I saw Them! in the theater when I was 9 or 10. Had to walk home in the dark. My older brother was with me but he heard a noise and ran, and I couldn’t keep up with him.
It depends on how old you were. By the time we were in our teens, we were making fun of the silly monster costumes and the awful special effects. But we could still be affected by atmosphere and a good story so we appreciated movies like Invasion of the Body Snatchers, The Haunting, Psycho, and The Birds.
And the original Invaders from Mars, even though you could see the zipper on the back of the alien suits – that scared us. Your mom might not be your mom! Don’t trust anybody!
Four movies have genuinely scared me in the 70 years I have been watching movies. *The Thing *which I saw when I was 14 and which gave me nightmares for weeks. *Night of the Living Dead *which I saw when I was in my 30s and which had me crouching down in the theater seat in fear. Texas Chain Saw Massacre which I saw when I was in my 40s and had me believing I was watching a documentary! And for some strange reason a film I saw at a drive-in when I was about 10 called The Face Of Marble; I don’t remember anything about it except it I was terrified all the way home in my parents car and have I never forgotten the fear it induced in me. Someday I am going to rent it on video (if it has been so released) just to see what it was about.
As is often the answer It Depends. There are quite a few well made a scary horror films of the era (Them!, The Incredible Shrinking Man, The Creature from the Black Lagoon, The Thing, Invaders from Mars*, etc.). There were also schlock films (Robot Monster, The Horror of Party Beach, Plan 9 From Outer Space, The Wasp Woman, along with others that weren’t as notoriously bad, but still not particularly good).
Horror films of the time didn’t depend on gore, but rather on suspense and mood. Audience expectations have changed, so a horror film without gore doesn’t really register.
*I was lucky enough to see it in 3D, along with It Came from Outer Space.
This one? The Face of Marble review
The only movie that scared me silly was the original Frankenstein. As a child, after seeing the original Frankenstein in the theatre, when I got into bed that night, I imagined that the monster was under my bed and I started crying. My grandma heard me, asked what was the matter, I said I was scared, and she told me to get out of bed and come downstairs. I leaped out of that bed as high and as far as I could and ran downstairs.

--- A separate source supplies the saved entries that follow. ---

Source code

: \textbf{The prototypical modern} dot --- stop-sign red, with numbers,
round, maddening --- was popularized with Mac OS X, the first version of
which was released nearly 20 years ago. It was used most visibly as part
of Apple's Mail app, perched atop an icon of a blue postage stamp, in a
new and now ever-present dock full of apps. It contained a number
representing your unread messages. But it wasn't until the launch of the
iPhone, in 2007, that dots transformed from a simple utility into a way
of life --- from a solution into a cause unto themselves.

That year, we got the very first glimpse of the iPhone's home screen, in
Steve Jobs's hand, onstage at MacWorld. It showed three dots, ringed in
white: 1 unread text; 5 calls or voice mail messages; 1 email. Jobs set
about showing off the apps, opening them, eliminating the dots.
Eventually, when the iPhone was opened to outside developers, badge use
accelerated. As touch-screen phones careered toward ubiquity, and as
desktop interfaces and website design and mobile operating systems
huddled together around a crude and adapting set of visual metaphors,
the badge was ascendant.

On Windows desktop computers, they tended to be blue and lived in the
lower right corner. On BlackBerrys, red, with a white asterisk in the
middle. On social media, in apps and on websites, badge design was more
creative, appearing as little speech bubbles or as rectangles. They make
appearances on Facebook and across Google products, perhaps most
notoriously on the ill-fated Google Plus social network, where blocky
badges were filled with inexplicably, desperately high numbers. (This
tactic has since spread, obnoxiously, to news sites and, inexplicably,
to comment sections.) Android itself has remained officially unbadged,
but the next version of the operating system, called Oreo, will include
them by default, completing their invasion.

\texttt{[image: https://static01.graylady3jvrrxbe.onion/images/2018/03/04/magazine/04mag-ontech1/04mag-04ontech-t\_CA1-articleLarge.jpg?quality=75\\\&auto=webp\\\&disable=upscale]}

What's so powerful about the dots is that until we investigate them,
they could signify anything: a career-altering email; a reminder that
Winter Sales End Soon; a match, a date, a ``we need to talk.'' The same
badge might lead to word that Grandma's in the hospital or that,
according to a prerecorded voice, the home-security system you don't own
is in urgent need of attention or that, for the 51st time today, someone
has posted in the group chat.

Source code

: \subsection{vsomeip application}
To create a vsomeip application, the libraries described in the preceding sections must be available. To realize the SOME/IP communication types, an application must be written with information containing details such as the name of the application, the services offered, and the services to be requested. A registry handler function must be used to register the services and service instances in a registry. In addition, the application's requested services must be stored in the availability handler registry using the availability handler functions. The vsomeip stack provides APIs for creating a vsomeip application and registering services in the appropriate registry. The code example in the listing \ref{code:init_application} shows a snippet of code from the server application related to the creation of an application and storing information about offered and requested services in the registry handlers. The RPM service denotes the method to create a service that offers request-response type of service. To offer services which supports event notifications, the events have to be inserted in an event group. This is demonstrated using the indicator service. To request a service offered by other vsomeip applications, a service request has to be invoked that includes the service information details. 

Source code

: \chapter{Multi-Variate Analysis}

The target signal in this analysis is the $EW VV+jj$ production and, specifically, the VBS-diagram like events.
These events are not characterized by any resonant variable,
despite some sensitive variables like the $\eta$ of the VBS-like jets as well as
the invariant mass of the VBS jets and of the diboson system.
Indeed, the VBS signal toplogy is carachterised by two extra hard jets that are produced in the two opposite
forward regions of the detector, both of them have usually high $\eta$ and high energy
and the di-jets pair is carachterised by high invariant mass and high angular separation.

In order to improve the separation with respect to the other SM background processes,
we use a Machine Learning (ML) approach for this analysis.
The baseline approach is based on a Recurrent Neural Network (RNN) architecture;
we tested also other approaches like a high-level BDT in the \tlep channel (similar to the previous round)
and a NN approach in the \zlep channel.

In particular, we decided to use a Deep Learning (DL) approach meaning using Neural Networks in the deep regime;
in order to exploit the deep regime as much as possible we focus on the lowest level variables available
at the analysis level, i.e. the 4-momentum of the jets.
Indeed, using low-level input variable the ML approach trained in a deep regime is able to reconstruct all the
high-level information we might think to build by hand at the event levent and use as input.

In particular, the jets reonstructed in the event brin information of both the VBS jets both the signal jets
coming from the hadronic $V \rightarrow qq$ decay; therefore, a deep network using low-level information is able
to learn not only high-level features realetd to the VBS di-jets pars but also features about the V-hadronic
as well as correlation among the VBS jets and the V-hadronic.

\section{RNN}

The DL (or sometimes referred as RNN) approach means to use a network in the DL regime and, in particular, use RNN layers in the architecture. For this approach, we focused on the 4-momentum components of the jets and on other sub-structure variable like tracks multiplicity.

I was a little kid in the early-to-mid-50s. For 25 cents we saw a double feature every Sunday afternoon. Some of them were scary as hell. I actually wet my pants during The Beast from 20,000 Fathoms.
I was born in the 60s, but some of those old movies shown on TV scared me when I was a little kid.
I think another element is that film-making techniques and acting styles have changed a lot in the intervening years. It’s much harder for a modern audience to suspend their disbelief and properly immerse themselves in an older, black and white movie, so any sense of tension is lost.
Agreed. Not only that, but the way that films portray suspense and scary things in general is totally different now from what it was then. Compared to modern movies like Saw or The Strangers, something like Thing From Another World (which I love, btw) or, for that matter, Halloween is going to seem plodding and dull if you don’t know what you’re getting yourself into.
I think that’s out of necessity - audiences get used to what passes for scary fairly quickly so techniques have to change to keep them interested.
My father was born in 1940, and tells me that the original version of The Thing was the scariest film he’d ever seen.